(Saved data entries)
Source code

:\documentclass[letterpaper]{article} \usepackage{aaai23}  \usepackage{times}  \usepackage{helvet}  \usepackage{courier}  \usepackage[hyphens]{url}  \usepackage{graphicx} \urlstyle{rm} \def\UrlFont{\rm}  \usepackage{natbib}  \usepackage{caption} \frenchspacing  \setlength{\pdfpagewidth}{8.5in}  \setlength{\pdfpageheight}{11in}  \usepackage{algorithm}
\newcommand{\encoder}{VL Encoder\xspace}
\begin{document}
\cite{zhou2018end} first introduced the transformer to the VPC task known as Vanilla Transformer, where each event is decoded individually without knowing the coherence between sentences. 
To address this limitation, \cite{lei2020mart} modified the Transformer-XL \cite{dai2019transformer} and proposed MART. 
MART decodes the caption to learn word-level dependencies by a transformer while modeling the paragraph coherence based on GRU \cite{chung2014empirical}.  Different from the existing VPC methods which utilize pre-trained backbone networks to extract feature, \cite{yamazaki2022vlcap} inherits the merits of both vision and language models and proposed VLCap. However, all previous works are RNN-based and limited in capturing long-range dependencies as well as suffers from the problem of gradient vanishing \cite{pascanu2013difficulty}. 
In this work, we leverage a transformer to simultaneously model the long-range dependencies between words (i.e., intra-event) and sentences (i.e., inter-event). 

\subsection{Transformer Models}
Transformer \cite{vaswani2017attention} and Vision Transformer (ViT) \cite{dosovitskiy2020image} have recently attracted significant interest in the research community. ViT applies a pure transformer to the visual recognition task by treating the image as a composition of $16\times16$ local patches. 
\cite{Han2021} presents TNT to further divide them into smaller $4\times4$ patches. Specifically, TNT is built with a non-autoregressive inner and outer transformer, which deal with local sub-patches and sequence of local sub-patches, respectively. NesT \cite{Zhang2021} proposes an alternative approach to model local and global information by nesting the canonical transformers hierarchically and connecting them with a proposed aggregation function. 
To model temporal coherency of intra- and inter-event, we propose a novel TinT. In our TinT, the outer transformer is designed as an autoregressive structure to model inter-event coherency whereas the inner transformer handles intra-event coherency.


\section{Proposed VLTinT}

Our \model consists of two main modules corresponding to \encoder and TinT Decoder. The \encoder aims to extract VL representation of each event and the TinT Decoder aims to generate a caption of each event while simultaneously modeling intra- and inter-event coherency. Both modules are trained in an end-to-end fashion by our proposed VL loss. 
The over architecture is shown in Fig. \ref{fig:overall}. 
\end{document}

### WHAT YOU NEED TO DO
Print the records above exactly as written.

### SOLUTION TO THIS EXERCISE
Source code

:\documentclass[letterpaper]{article} \usepackage{aaai23}  \usepackage{times}  \usepackage{helvet}  \usepackage{courier}  \usepackage[hyphens]{url}  \usepackage{graphicx} \urlstyle{rm} \def\UrlFont{\rm}  \usepackage{natbib}  \usepackage{caption} \frenchspacing  \setlength{\pdfpagewidth}{8.5in}  \setlength{\pdfpageheight}{11in}  \usepackage{algorithm}
\newcommand{\encoder}{VL Encoder\xspace}
\begin{document}
\cite{zhou2018end} first introduced the transformer to the VPC task known as Vanilla Transformer, where each event is decoded individually without knowing the coherence between sentences. 
To address this limitation, \cite{lei2020mart} modified the Transformer-XL \cite{dai2019transformer} and proposed MART. 
MART decodes the caption to learn word-level dependencies by a transformer while modeling the paragraph coherence based on GRU \cite{chung2014empirical}.  Different from the existing VPC methods which utilize pre-trained backbone networks to extract feature, \cite{yamazaki2022vlcap} inherits the merits of both vision and language models and proposed VLCap. However, all previous works are RNN-based and limited in capturing long-range dependencies as well as suffers from the problem of gradient vanishing \cite{pascanu2013difficulty}. 
In this work, we leverage a transformer to simultaneously model the long-range dependencies between words (i.e., intra-event) and sentences (i.e., inter-event). 

\subsection{Transformer Models}
Transformer \cite{vaswani2017attention} and Vision Transformer (ViT) \cite{dosovitskiy2020image} have recently attracted significant interest in the research community. ViT applies a pure transformer to the visual recognition task by treating the image as a composition of $16\times16$ local patches. 
\cite{Han2021} presents TNT to further divide them into smaller $4\times4$ patches. Specifically, TNT is built with a non-autoregressive inner and outer transformer, which deal with local sub-patches and sequence of local sub-patches, respectively. NesT \cite{Zhang2021} proposes an alternative approach to model local and global information by nesting the canonical transformers hierarchically and connecting them with a proposed aggregation function. 
To model temporal coherency of intra- and inter-event, we propose a novel TinT. In our TinT, the outer transformer is designed as an autoregressive structure to model inter-event coherency whereas the inner transformer handles intra-event coherency.


\section{Proposed VLTinT}

Our \model consists of two main modules corresponding to \encoder and TinT Decoder. The \encoder aims to extract VL representation of each event and the TinT Decoder aims to generate a caption of each event while simultaneously modeling intra- and inter-event coherency. Both modules are trained in an end-to-end fashion by our proposed VL loss. 
The over architecture is shown in Fig. \ref{fig:overall}. 
\end{document}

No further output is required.